XinhuaUpdated: December 17, 2019

An international symposium on "China and the World in the New Era" was held Monday at Renmin University of China (RUC) in Beijing.

Xu Lin, director of the State Council Information Office, delivers a keynote speech at an international symposium on "China and the World in the New Era" at Renmin University of China in Beijing, Dec. 16, 2019. [Photo by Wu Xiaoshan/China SCIO]

Amid heated discussion on the white paper titled "China and the World in the New Era," which was issued by the State Council Information Office in September, the symposium was held to discuss the relationship between China and the world.

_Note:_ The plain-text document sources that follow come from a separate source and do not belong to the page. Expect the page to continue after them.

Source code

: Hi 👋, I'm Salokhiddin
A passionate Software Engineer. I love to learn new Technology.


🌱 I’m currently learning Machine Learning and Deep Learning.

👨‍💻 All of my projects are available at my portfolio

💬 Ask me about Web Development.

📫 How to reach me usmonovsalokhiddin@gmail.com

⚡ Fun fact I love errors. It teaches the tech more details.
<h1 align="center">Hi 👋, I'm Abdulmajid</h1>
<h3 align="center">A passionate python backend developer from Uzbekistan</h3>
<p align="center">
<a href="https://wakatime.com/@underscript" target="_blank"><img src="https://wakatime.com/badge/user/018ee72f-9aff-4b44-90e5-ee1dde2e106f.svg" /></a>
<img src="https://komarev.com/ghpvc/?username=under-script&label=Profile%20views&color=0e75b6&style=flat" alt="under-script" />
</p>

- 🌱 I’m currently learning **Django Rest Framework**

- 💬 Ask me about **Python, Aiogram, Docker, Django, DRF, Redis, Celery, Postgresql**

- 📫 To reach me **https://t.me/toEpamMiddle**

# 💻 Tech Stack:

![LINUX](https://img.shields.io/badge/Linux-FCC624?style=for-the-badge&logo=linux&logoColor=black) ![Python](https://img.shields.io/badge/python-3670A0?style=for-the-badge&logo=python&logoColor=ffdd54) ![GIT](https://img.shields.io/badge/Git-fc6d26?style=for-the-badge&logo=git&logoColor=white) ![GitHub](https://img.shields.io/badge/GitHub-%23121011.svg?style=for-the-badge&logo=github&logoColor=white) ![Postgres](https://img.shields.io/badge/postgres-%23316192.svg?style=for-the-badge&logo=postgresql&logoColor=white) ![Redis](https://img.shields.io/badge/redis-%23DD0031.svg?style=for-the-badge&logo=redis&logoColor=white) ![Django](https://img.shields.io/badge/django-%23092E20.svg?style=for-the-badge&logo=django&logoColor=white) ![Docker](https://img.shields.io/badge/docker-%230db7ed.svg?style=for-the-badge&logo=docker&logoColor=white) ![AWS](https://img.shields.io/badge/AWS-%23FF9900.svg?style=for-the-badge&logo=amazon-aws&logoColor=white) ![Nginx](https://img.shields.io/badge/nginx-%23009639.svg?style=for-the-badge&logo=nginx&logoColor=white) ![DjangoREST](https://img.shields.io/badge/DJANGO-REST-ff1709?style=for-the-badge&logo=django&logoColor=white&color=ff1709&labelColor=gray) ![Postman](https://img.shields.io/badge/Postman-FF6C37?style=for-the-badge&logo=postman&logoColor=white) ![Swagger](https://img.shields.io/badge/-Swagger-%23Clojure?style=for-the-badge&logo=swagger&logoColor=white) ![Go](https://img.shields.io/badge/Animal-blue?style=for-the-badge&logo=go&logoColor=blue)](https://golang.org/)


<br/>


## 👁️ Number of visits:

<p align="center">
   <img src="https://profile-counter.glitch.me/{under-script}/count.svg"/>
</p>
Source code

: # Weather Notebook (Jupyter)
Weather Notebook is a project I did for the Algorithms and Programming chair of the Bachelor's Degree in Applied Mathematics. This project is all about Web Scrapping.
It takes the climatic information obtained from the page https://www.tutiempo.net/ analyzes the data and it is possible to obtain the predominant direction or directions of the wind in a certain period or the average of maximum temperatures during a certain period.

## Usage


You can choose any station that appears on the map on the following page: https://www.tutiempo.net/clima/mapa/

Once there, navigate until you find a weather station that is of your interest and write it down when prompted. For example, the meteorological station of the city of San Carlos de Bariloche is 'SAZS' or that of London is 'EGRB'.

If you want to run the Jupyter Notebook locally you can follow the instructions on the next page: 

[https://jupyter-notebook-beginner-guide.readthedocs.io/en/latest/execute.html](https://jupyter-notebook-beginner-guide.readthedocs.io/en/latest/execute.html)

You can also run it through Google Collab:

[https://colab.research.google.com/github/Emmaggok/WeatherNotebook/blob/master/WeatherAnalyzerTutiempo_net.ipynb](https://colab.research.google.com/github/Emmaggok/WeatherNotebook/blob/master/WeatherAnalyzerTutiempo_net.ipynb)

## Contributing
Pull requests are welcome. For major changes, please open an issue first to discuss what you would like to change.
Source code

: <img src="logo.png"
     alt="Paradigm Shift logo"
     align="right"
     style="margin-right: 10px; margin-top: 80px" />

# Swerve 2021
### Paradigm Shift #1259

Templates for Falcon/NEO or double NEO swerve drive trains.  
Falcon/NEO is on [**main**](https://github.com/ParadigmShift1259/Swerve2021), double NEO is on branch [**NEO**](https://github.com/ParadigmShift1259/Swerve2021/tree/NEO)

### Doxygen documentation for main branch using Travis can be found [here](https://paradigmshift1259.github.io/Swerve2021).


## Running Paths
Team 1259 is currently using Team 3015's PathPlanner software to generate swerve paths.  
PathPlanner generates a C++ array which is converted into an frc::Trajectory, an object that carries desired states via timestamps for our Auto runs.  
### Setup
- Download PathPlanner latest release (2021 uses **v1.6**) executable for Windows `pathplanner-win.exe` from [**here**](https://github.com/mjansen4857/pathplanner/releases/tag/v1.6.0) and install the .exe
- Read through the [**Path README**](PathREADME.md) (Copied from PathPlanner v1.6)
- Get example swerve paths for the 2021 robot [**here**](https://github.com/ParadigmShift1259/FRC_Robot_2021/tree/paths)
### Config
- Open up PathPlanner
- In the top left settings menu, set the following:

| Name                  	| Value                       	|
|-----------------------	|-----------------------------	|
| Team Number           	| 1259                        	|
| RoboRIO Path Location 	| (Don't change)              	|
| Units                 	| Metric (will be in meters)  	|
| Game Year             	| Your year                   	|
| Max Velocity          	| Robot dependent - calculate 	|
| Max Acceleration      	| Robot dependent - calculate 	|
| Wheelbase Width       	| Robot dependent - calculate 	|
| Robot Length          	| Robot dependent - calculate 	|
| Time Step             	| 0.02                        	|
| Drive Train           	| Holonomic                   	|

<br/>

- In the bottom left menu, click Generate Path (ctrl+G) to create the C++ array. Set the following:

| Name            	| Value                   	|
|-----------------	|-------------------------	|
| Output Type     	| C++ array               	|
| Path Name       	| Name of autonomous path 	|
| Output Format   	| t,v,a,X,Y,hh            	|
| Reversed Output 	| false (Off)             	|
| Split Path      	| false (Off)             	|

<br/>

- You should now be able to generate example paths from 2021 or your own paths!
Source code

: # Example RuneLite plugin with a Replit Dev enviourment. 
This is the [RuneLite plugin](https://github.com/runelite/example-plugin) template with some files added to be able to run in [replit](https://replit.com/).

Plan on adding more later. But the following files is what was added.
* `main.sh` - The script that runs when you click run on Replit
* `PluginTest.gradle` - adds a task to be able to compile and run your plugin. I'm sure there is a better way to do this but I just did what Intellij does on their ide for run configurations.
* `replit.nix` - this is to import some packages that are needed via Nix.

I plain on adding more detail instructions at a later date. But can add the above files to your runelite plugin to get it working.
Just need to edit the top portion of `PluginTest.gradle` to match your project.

"It's not easy to truly understand China due to its vast size, complicated national conditions and rapid development," said Xu Lin, director of the State Council Information Office, in his keynote speech, adding that a closer look reveals an open, progressive and friendly China.

Organized by the RUC's Chongyang Institute for Financial Studies, the symposium gathered politicians, scholars and entrepreneurs from home and abroad, pooling wisdom to bring more progress and prosperity to China and the rest of the world.

China is the most important force that is sustaining and will continue supporting globalization, which is vital to other countries, according to John Ross, a British scholar.

"Most of the world want to follow the trend of globalization and are asking what China will do." he said.

The symposium was comprised of three sessions including "70 Years of New China: Development Progress," "Impacts of China's Development on the World" and "The Community of Shared Future for Mankind and the Future of Global Governance."

"China has turned from a nation trying to fit into the global system to one that leads it," said Ruan Zongze, executive vice-president of the China Institute of International Studies.

China's role is of growing significance as unilateralism and protectionism are on the rise, and the rest of the world is expecting China to play an even more important role, Ruan said.